Technology, Media & Telecom
Advertising Market Growth Unable To Keep Up With Strong GDP

Feb. 07 2019 — Cable and broadcast are losing their dominance in the viewing world. As more eyeballs migrate to online and mobile viewing, major media companies are struggling to adopt a common measurement system. Their goal is to track and consolidate the leaked viewers who have been switching first from analog, with a full ad load, to DVR, which lets them skip ads, and now to digital with limited or no advertising.

Click here for advertising market projections in Excel format.

The business models of the online services differ, with the majority of viewers still watching ads, albeit in much smaller pods. Others have voted with their wallets, paying a premium to view content on Hulu and other platforms without any advertising at all. Hulu with ads is only $5.99, while the subscription without ads is twice the price at $11.99. Clearly, viewers are willing to pay a premium for the privilege of not having to watch ads.

Although the broadcast networks have been somewhat flat for some time, the cable network industry has only recently had to cope with the reality that its heyday is over. After decades of showing strong single- or double-digit growth, cable networks have seen growth slow over the past five years to a range of just 3% to negative 1%.

A number of issues have been impacting cable networks, most notably cord cutting and cord shaving, with companies that are big in the children's market suffering disproportionately. Viacom Inc. was the first to show significant weakness: Gross ad revenue at its behemoth Nickelodeon peaked at nearly $1.3 billion in 2010 and 2011, then dropped to $1.10 billion in 2012. Nickelodeon's average 24-hour rating slipped from 1.44 in 2011 to 1.13 in 2012.

The company recovered slightly to a 1.2 rating in 2013 but has struggled significantly since then, with its overall rating at just 0.74 in 2017.

Parent company Viacom posted zero to negative ad revenue growth from the second quarter of 2014 all the way through the third quarter of 2018, an unprecedented negative run.

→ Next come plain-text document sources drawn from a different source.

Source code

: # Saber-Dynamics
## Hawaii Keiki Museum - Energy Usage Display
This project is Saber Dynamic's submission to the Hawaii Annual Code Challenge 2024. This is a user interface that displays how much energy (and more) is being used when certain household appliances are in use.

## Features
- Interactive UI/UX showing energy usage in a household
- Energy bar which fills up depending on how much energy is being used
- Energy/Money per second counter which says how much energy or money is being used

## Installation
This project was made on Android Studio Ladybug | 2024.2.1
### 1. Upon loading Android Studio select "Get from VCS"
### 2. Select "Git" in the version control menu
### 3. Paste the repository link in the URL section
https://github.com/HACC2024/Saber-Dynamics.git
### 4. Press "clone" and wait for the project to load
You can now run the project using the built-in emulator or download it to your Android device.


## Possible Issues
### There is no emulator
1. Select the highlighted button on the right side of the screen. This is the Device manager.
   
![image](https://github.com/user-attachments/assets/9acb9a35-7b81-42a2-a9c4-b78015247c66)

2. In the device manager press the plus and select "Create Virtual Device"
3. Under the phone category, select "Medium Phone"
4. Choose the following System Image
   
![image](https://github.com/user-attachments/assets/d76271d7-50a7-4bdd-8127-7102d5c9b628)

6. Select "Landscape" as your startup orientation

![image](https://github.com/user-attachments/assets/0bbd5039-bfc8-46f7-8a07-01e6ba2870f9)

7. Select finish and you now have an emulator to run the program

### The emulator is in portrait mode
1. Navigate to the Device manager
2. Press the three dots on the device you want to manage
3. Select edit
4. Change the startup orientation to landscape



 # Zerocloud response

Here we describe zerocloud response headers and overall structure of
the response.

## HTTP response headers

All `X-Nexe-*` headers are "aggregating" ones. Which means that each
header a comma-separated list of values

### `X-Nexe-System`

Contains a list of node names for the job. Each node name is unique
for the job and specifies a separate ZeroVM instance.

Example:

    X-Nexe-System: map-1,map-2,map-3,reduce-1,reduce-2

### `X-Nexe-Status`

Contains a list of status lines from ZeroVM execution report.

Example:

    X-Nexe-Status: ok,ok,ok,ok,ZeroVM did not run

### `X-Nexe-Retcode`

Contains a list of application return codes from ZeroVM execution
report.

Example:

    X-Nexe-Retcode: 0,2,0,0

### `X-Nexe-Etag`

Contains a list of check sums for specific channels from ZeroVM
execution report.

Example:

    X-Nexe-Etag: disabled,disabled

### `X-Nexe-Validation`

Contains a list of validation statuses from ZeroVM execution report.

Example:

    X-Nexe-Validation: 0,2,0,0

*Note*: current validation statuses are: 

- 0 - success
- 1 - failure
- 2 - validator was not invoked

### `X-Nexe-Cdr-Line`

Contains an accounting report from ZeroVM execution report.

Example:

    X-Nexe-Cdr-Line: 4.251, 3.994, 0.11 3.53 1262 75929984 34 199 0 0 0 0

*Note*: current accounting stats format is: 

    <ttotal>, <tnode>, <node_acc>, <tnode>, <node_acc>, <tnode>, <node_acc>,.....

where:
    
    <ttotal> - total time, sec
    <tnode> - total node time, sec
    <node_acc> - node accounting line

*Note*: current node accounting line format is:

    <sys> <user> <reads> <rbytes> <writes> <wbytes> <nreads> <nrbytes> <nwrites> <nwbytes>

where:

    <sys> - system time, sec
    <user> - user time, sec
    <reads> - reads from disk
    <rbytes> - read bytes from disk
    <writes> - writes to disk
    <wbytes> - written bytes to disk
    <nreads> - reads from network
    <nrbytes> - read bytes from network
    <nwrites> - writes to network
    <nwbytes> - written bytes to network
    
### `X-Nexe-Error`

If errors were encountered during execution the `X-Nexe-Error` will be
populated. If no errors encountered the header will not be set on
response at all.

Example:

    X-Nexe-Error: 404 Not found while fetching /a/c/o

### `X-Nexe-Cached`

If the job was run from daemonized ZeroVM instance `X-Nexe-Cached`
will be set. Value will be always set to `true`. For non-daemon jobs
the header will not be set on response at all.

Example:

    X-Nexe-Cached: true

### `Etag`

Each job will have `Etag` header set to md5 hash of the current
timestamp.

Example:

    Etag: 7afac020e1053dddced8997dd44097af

By contrast, the other cable network owners posted mixed results, but none have been as consistently negative as Viacom. The timing of big sporting events, especially the Olympics, contributes to much of the volatility at the various networks.

Broadcast and cable combined, including both local and national spots, increased ad revenue market share from 24% in 1988 to 32% in 2018. This was a strong showing given that cable alone rose from a less than 2% share in 1988 to almost 15% in 2018.

Overall, the ad market has continued to grow, mostly due to the popularity of digital spots. However, growth in the U.S. advertising market has been unable to maintain its historical trend of growing in lockstep with the gross domestic product, equating to approximately 2% of GDP.

Its share of GDP was generally in that range until the Great Recession, which pushed that metric from 1.8% in 2007 to 1.6% in 2008 and to 1.4% in 2009. In 2017, we estimate this fell as low as 1.2% with no sign that it can recover to the 2.0% range.

Although the growth of digital has been positive for the ad industry, there have been many less encouraging stories, particularly related to print, which shrank from 67.4% of the market in 1988 to just 41.1% in 2018.

Even after this dramatic shift over several decades left print with a much smaller base, all forms of print continue to struggle. Although the numbers below for the print sector do not include their digital operations, few companies have been able to offset the decline in traditional media with online initiatives.

Much of their revenue has been devoured by the usual internet giants such as Alphabet Inc.'s Google LLC and Facebook Inc. Even companies with disruptive business models targeting the younger generation, such as VICE Media LLC, have struggled.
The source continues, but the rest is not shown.